"Ya, terpaksa pasrah, bukan jodohku lagi," katanya.
Sementara itu, budayawan asal Sulsel, Prof Dr Nurhayati Rahman menggap bahwa uang panaik yang nilainya besar merupakan ujian bagi seorang laki-laki.
Pihak keluarga wanita ingin melihat keseriusan laki-laki melamar pujaan hatinya.
"Di situlah nilai luhurnya uang panaik, dilihat dari keseriusan seorang laki-laki mencari uang. Jangan hanya menikah saja, tapi dia tidak mau bekerja keras."
"Jadi ada nilai positif dan negatif yang bisa diambil dari hal ini," katanya.
Nurhayati mengungkapkan, besaran uang panaik di zaman sekarang ditentukan status seorang wanita.
Jadi jika status sosialnya seorang wanita bagus, maka uang panaiknya tentu bagus pula hingga miliaran rupiah.
"Jadi orang tua biasanya memasang nilai uang panaik, karena untuk melihat masa depan anaknya. Jadi beda-beda itu besarannya, disesuikan dengan statusnya wanita lulusan apa, kerjaannya apa, apakah dia PNS atau dokter. Tambah mahal lagi, kalau itu si wanita sudah naik haji dan mempunyai rumah serta harta."

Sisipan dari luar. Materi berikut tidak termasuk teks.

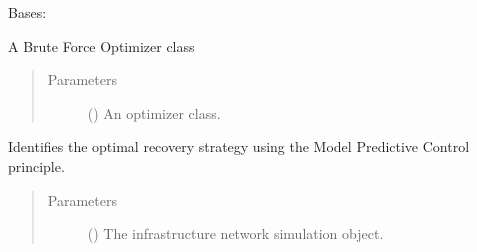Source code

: \documentclass[letterpaper,10pt,english]{sphinxmanual}
\begin{document}
\begin{fulllineitems}
\label{\detokenize{apidoc:dreaminsg_integrated_model.src.optimizer.BruteForceOptimizer}}
\sphinxAtStartPar
Bases: {\hyperref[\detokenize{apidoc:dreaminsg_integrated_model.src.optimizer.Optimizer}]{}}

\sphinxAtStartPar
A Brute Force Optimizer class
\begin{quote}\begin{description}
\item[{Parameters}] \leavevmode
\sphinxAtStartPar
{} () \textendash{} An optimizer class.

\end{description}\end{quote}

\begin{fulllineitems}
\label{\detokenize{apidoc:dreaminsg_integrated_model.src.optimizer.BruteForceOptimizer.find_optimal_recovery}}
\sphinxAtStartPar
Identifies the optimal recovery strategy using the Model Predictive Control principle.
\begin{quote}\begin{description}
\item[{Parameters}] \leavevmode
\sphinxAtStartPar
{} () \textendash{} The infrastructure network simulation object.

\end{description}\end{quote}

\end{fulllineitems}



\end{fulllineitems}
\end{document}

"Jadi pemikirannya itu orangtua, enak saja ini laki-laki menikah tidak ada apa-apanya langsung saja dapat pendamping hidup lengkap masa depan, rumah dan segalanya. Itu yang biasa menjadi patokan. Jadi tentu mahal dong panaiknya kalau wanita yang dilamar itu sudah sukses dari segi ekonominya," terangnya.
Artikel ini telah tayang di tribunmanado.co.id dengan judul Heboh Penikahan di Jeneponto: Uang Panaik Rp 130 Juta, 100 Gram Emas dan Satu Ton Beras dan Kompas.com, Pernikahan ala Adat Bugis Makassar, Jumlah Uang Panaik Ditentukan Status Sosial Wanita(2)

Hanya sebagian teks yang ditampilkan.